Exercise requirements |
Everything from the line containing "patterns.lisp - the" through the line containing "supercollider-example.lisp - example" in the listing below should be copied exactly, and nothing more.

◇ ◇ ◇ ◇ ◇

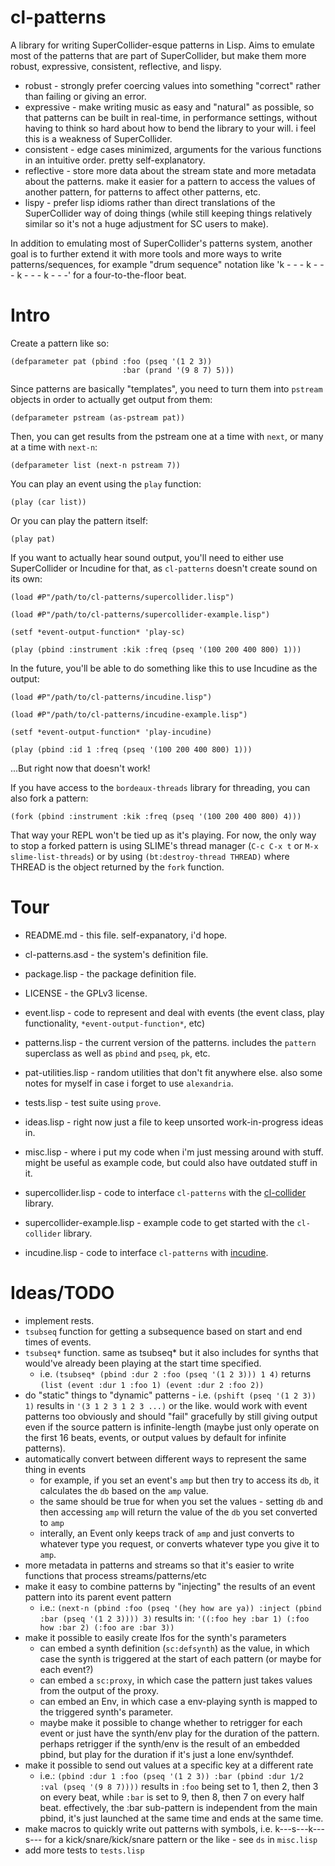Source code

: # cl-patterns

A library for writing SuperCollider-esque patterns in Lisp. Aims to emulate most of the patterns that are part of SuperCollider, but make them more robust, expressive, consistent, reflective, and lispy.

* robust - strongly prefer coercing values into something "correct" rather than failing or giving an error.
* expressive - make writing music as easy and "natural" as possible, so that patterns can be built in real-time, in performance settings, without having to think so hard about how to bend the library to your will. i feel this is a weakness of SuperCollider.
* consistent - edge cases minimized, arguments for the various functions in an intuitive order. pretty self-explanatory.
* reflective - store more data about the stream state and more metadata about the patterns. make it easier for a pattern to access the values of another pattern, for patterns to affect other patterns, etc.
* lispy - prefer lisp idioms rather than direct translations of the SuperCollider way of doing things (while still keeping things relatively similar so it's not a huge adjustment for SC users to make).

In addition to emulating most of SuperCollider's patterns system, another goal is to further extend it with more tools and more ways to write patterns/sequences, for example "drum sequence" notation like 'k - - - k - - - k - - - k - - -' for a four-to-the-floor beat.

Intro
=====

Create a pattern like so:

```
(defparameter pat (pbind :foo (pseq '(1 2 3))
                         :bar (prand '(9 8 7) 5)))
```

Since patterns are basically "templates", you need to turn them into `pstream` objects in order to actually get output from them:

```
(defparameter pstream (as-pstream pat))
```

Then, you can get results from the pstream one at a time with `next`, or many at a time with `next-n`:

```
(defparameter list (next-n pstream 7))
```

You can play an event using the `play` function:

```
(play (car list))
```

Or you can play the pattern itself:

```
(play pat)
```

If you want to actually hear sound output, you'll need to either use SuperCollider or Incudine for that, as `cl-patterns` doesn't create sound on its own:

```
(load #P"/path/to/cl-patterns/supercollider.lisp")

(load #P"/path/to/cl-patterns/supercollider-example.lisp")

(setf *event-output-function* 'play-sc)

(play (pbind :instrument :kik :freq (pseq '(100 200 400 800) 1)))
```

In the future, you'll be able to do something like this to use Incudine as the output:

```
(load #P"/path/to/cl-patterns/incudine.lisp")

(load #P"/path/to/cl-patterns/incudine-example.lisp")

(setf *event-output-function* 'play-incudine)

(play (pbind :id 1 :freq (pseq '(100 200 400 800) 1)))
```

...But right now that doesn't work!

If you have access to the `bordeaux-threads` library for threading, you can also fork a pattern:

```
(fork (pbind :instrument :kik :freq (pseq '(100 200 400 800) 4)))
```

That way your REPL won't be tied up as it's playing. For now, the only way to stop a forked pattern is using SLIME's thread manager (`C-c C-x t` or `M-x slime-list-threads`) or by using `(bt:destroy-thread THREAD)` where THREAD is the object returned by the `fork` function.

Tour
====

* README.md - this file. self-expanatory, i'd hope.
* cl-patterns.asd - the system's definition file.
* package.lisp - the package definition file.
* LICENSE - the GPLv3 license.

* event.lisp - code to represent and deal with events (the event class, play functionality, `*event-output-function*`, etc)
* patterns.lisp - the current version of the patterns. includes the `pattern` superclass as well as `pbind` and `pseq`, `pk`, etc.
* pat-utilities.lisp - random utilities that don't fit anywhere else. also some notes for myself in case i forget to use `alexandria`.

* tests.lisp - test suite using `prove`.

* ideas.lisp - right now just a file to keep unsorted work-in-progress ideas in.
* misc.lisp - where i put my code when i'm just messing around with stuff. might be useful as example code, but could also have outdated stuff in it.

* supercollider.lisp - code to interface `cl-patterns` with the [cl-collider](https://github.com/defaultxr/cl-collider) library.
* supercollider-example.lisp - example code to get started with the `cl-collider` library.
* incudine.lisp - code to interface `cl-patterns` with [incudine](https://github.com/titola/incudine).

Ideas/TODO
==========

* implement rests.
* `tsubseq` function for getting a subsequence based on start and end times of events.
* `tsubseq*` function. same as tsubseq* but it also includes for synths that would've already been playing at the start time specified.
  * i.e. `(tsubseq* (pbind :dur 2 :foo (pseq '(1 2 3))) 1 4)` returns `(list (event :dur 1 :foo 1) (event :dur 2 :foo 2))`
* do "static" things to "dynamic" patterns - i.e. `(pshift (pseq '(1 2 3)) 1)` results in `'(3 1 2 3 1 2 3 ...)` or the like. would work with event patterns too obviously and should "fail" gracefully by still giving output even if the source pattern is infinite-length (maybe just only operate on the first 16 beats, events, or output values by default for infinite patterns).
* automatically convert between different ways to represent the same thing in events
  * for example, if you set an event's `amp` but then try to access its `db`, it calculates the `db` based on the `amp` value.
  * the same should be true for when you set the values - setting `db` and then accessing `amp` will return the value of the `db` you set converted to `amp`
  * interally, an Event only keeps track of `amp` and just converts to whatever type you request, or converts whatever type you give it to `amp`.
* more metadata in patterns and streams so that it's easier to write functions that process streams/patterns/etc
* make it easy to combine patterns by "injecting" the results of an event pattern into its parent event pattern
  * i.e.:
  `(next-n (pbind :foo (pseq '(hey how are ya)) :inject (pbind :bar (pseq '(1 2 3)))) 3)`
  results in:
  `'((:foo hey :bar 1) (:foo how :bar 2) (:foo are :bar 3))`
* make it possible to easily create lfos for the synth's parameters
  * can embed a synth definition (`sc:defsynth`) as the value, in which case the synth is triggered at the start of each pattern (or maybe for each event?)
  * can embed a `sc:proxy`, in which case the pattern just takes values from the output of the proxy.
  * can embed an Env, in which case a env-playing synth is mapped to the triggered synth's parameter.
  * maybe make it possible to change whether to retrigger for each event or just have the synth/env play for the duration of the pattern. perhaps retrigger if the synth/env is the result of an embedded pbind, but play for the duration if it's just a lone env/synthdef.
* make it possible to send out values at a specific key at a different rate
  * i.e.: `(pbind :dur 1 :foo (pseq '(1 2 3)) :bar (pbind :dur 1/2 :val (pseq '(9 8 7))))` results in `:foo` being set to 1, then 2, then 3 on every beat, while `:bar` is set to 9, then 8, then 7 on every half beat. effectively, the :bar sub-pattern is independent from the main pbind, it's just launched at the same time and ends at the same time.
* make macros to quickly write out patterns with symbols, i.e. k---s---k---s--- for a kick/snare/kick/snare pattern or the like - see `ds` in `misc.lisp`
* add more tests to `tests.lisp`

◇ ◇ ◇ ◇ ◇

Task solution |
* patterns.lisp - the current version of the patterns. includes the `pattern` superclass as well as `pbind` and `pseq`, `pk`, etc.
* pat-utilities.lisp - random utilities that don't fit anywhere else. also some notes for myself in case i forget to use `alexandria`.

* tests.lisp - test suite using `prove`.

* ideas.lisp - right now just a file to keep unsorted work-in-progress ideas in.
* misc.lisp - where i put my code when i'm just messing around with stuff. might be useful as example code, but could also have outdated stuff in it.

* supercollider.lisp - code to interface `cl-patterns` with the [cl-collider](https://github.com/defaultxr/cl-collider) library.
* supercollider-example.lisp - example code to get started with the `cl-collider` library.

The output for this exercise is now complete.